Your class does not seem consistent with itself. If you create a LinearReg object:

x = [1, 2, 3, 4, 5]
y = [2, 3, 2.5, 4, 3.5]
lr = LinearReg(x, y)

The constructor computes the mean of the x and y lists, and stores these for later computations. These means are fixed; you cannot add additional data points, as the mean will not be recomputed.

If you call lr.get_b_zero(), you will return the value 0, since the b_zero member has not been computed.

Each time you call lr.get_slope(), it recomputes the slope and stores the result. If you have changed the x and y lists, the computed value will be different ... and incorrect since the mean values have not changed.

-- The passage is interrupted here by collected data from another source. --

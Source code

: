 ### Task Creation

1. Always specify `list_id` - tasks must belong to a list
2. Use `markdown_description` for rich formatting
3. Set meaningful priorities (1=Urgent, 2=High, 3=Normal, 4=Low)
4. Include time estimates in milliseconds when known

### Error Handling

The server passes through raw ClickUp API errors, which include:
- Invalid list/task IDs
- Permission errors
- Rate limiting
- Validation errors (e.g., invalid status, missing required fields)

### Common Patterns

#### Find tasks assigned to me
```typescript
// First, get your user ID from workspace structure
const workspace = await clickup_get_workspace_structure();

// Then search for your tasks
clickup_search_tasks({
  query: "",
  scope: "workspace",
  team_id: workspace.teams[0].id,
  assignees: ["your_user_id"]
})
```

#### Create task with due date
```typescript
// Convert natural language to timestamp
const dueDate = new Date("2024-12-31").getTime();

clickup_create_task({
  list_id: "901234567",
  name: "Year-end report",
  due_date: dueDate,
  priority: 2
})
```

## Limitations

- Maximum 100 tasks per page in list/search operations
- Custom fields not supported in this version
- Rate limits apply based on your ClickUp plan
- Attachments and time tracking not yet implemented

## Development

Each time you call fit_best_line(), it calls get_slope() which recomputes the slope (possibly incorrectly if the data has changed), and uses the result to compute (or recompute) and store the b_zero value. And as a side effect, it prints the line equation.

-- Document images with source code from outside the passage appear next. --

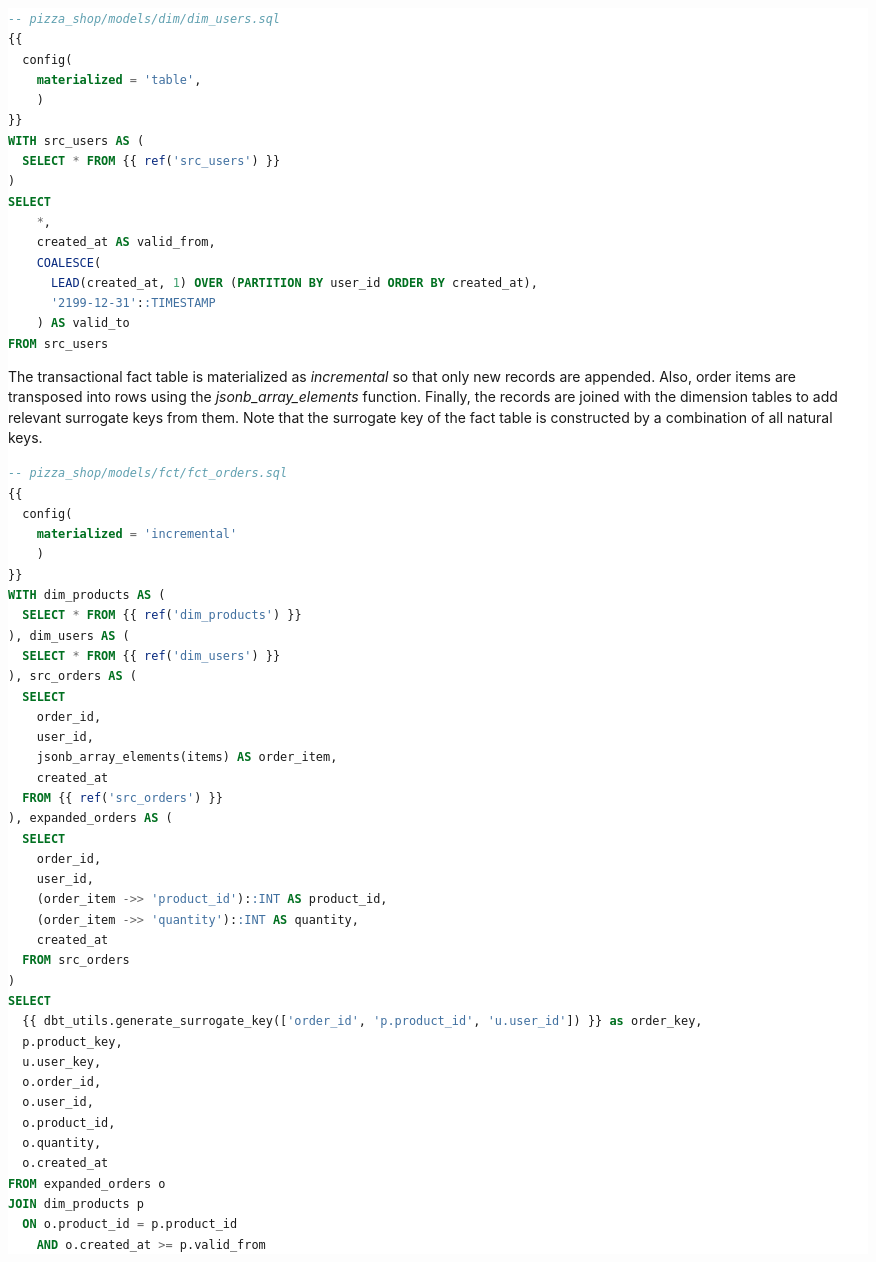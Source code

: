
 ```sql
-- pizza_shop/models/dim/dim_users.sql
{{
  config(
    materialized = 'table',
    )
}}
WITH src_users AS (
  SELECT * FROM {{ ref('src_users') }}
)
SELECT
    *, 
    created_at AS valid_from,
    COALESCE(
      LEAD(created_at, 1) OVER (PARTITION BY user_id ORDER BY created_at), 
      '2199-12-31'::TIMESTAMP
    ) AS valid_to
FROM src_users
```

The transactional fact table is materialized as *incremental* so that only new records are appended. Also, order items are transposed into rows using the *jsonb_array_elements* function. Finally, the records are joined with the dimension tables to add relevant surrogate keys from them. Note that the surrogate key of the fact table is constructed by a combination of all natural keys.

```sql
-- pizza_shop/models/fct/fct_orders.sql
{{
  config(
    materialized = 'incremental'
    )
}}
WITH dim_products AS (
  SELECT * FROM {{ ref('dim_products') }}
), dim_users AS (
  SELECT * FROM {{ ref('dim_users') }}
), src_orders AS (
  SELECT 
    order_id,
    user_id,
    jsonb_array_elements(items) AS order_item,
    created_at    
  FROM {{ ref('src_orders') }}
), expanded_orders AS (
  SELECT 
    order_id,
    user_id,
    (order_item ->> 'product_id')::INT AS product_id,
    (order_item ->> 'quantity')::INT AS quantity,    
    created_at
  FROM src_orders
)
SELECT
  {{ dbt_utils.generate_surrogate_key(['order_id', 'p.product_id', 'u.user_id']) }} as order_key,
  p.product_key,
  u.user_key,
  o.order_id,
  o.user_id,
  o.product_id,
  o.quantity,
  o.created_at
FROM expanded_orders o
JOIN dim_products p 
  ON o.product_id = p.product_id
    AND o.created_at >= p.valid_from
```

If you want to use this class to get the best fit straight line, and use the slope & intercept in other calculations, you must:

  • Create the LinearReg object
  • Call fit_best_line() to compute the b_zero
    • Ignore the spurious, unnecessary print output
  • Call get_slope() (unnecessarily recomputes the slope)
  • Call get_b_zero().
  • Use the return values.

I'm certain you'd agree this is somewhat awkward. It would not work well in a large library.

Stop Writing Classes

See the YouTube video Stop Writing Classes for more detail.

You don't need a class for this; just a single function. This function would:

  • Compute the means
  • Compute the slope
  • Compute the b_zero
  • Return the above

A class is unnecessary, because everything can be done in this one simple function call. No state needs to be maintained.

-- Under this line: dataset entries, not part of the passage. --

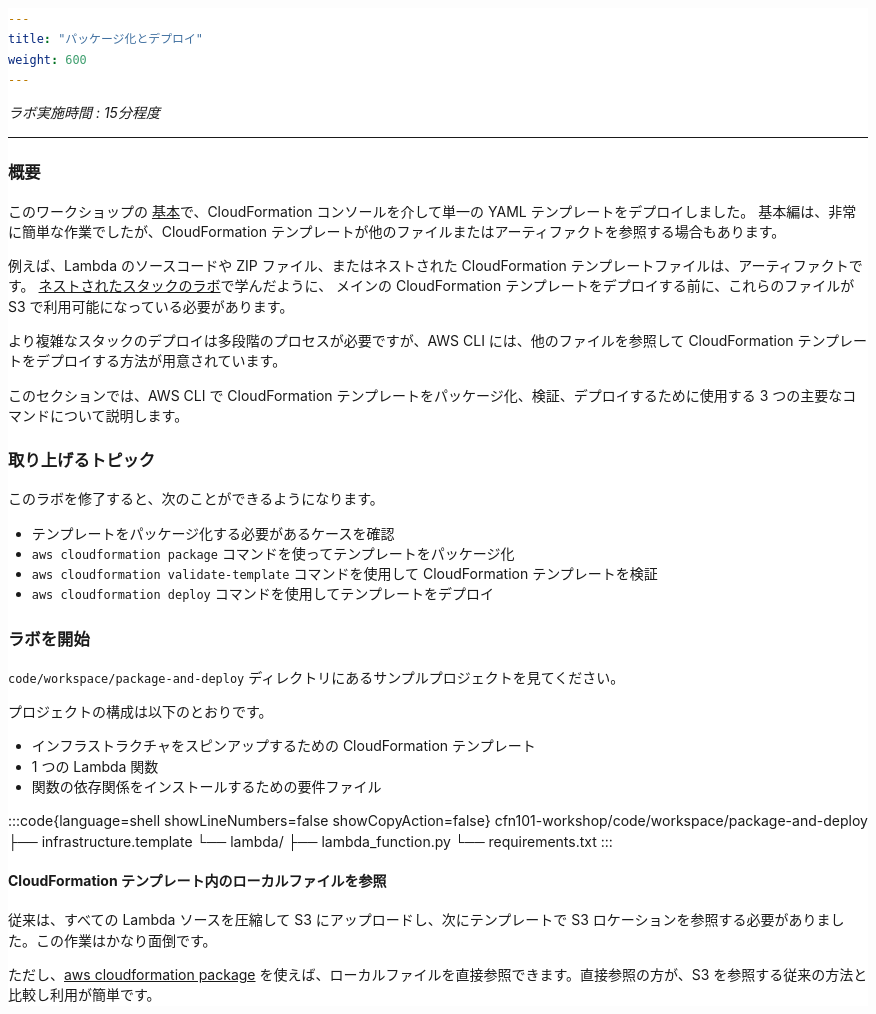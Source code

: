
```yaml
---
title: "パッケージ化とデプロイ"
weight: 600
---
```


_ラボ実施時間 : 15分程度_

---

### 概要

このワークショップの [基本](/basics)で、CloudFormation コンソールを介して単一の YAML テンプレートをデプロイしました。
基本編は、非常に簡単な作業でしたが、CloudFormation テンプレートが他のファイルまたはアーティファクトを参照する場合もあります。

例えば、Lambda のソースコードや ZIP ファイル、またはネストされた CloudFormation テンプレートファイルは、アーティファクトです。
[ネストされたスタックのラボ](/intermediate/templates/nested-stacks)で学んだように、 メインの CloudFormation テンプレートをデプロイする前に、これらのファイルが S3 で利用可能になっている必要があります。

より複雑なスタックのデプロイは多段階のプロセスが必要ですが、AWS CLI には、他のファイルを参照して CloudFormation テンプレートをデプロイする方法が用意されています。

このセクションでは、AWS CLI で CloudFormation テンプレートをパッケージ化、検証、デプロイするために使用する 3 つの主要なコマンドについて説明します。



### 取り上げるトピック

このラボを修了すると、次のことができるようになります。
* テンプレートをパッケージ化する必要があるケースを確認
* `aws cloudformation package` コマンドを使ってテンプレートをパッケージ化
* `aws cloudformation validate-template` コマンドを使用して CloudFormation テンプレートを検証
* `aws cloudformation deploy` コマンドを使用してテンプレートをデプロイ

### ラボを開始

`code/workspace/package-and-deploy` ディレクトリにあるサンプルプロジェクトを見てください。

プロジェクトの構成は以下のとおりです。

* インフラストラクチャをスピンアップするための CloudFormation テンプレート
* 1 つの Lambda 関数
* 関数の依存関係をインストールするための要件ファイル

:::code{language=shell showLineNumbers=false showCopyAction=false}
cfn101-workshop/code/workspace/package-and-deploy
├── infrastructure.template
└── lambda/
    ├── lambda_function.py
    └── requirements.txt
:::

#### CloudFormation テンプレート内のローカルファイルを参照

従来は、すべての Lambda ソースを圧縮して S3 にアップロードし、次にテンプレートで S3 ロケーションを参照する必要がありました。この作業はかなり面倒です。

ただし、[aws cloudformation package](https://docs.aws.amazon.com/cli/latest/reference/cloudformation/package.html) を使えば、ローカルファイルを直接参照できます。直接参照の方が、S3 を参照する従来の方法と比較し利用が簡単です。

from collections import namedtuple

LinearReg = namedtuple('LinearReg', 'x_mean, y_mean, slope, b_zero')

def linear_regression(x, y):

    if len(x) != len(y):
        raise ValueError("Both axis must have the same number of values")

    x_mean = sum(x) / len(x)
    y_mean = sum(y) / len(y)

    sum_x2_dev = sum((xi - x_mean) ** 2 for xi in x)
    sum_xy_dev = sum((xi - x_mean) * (yi - y_mean) for xi, yi in zip(x, y))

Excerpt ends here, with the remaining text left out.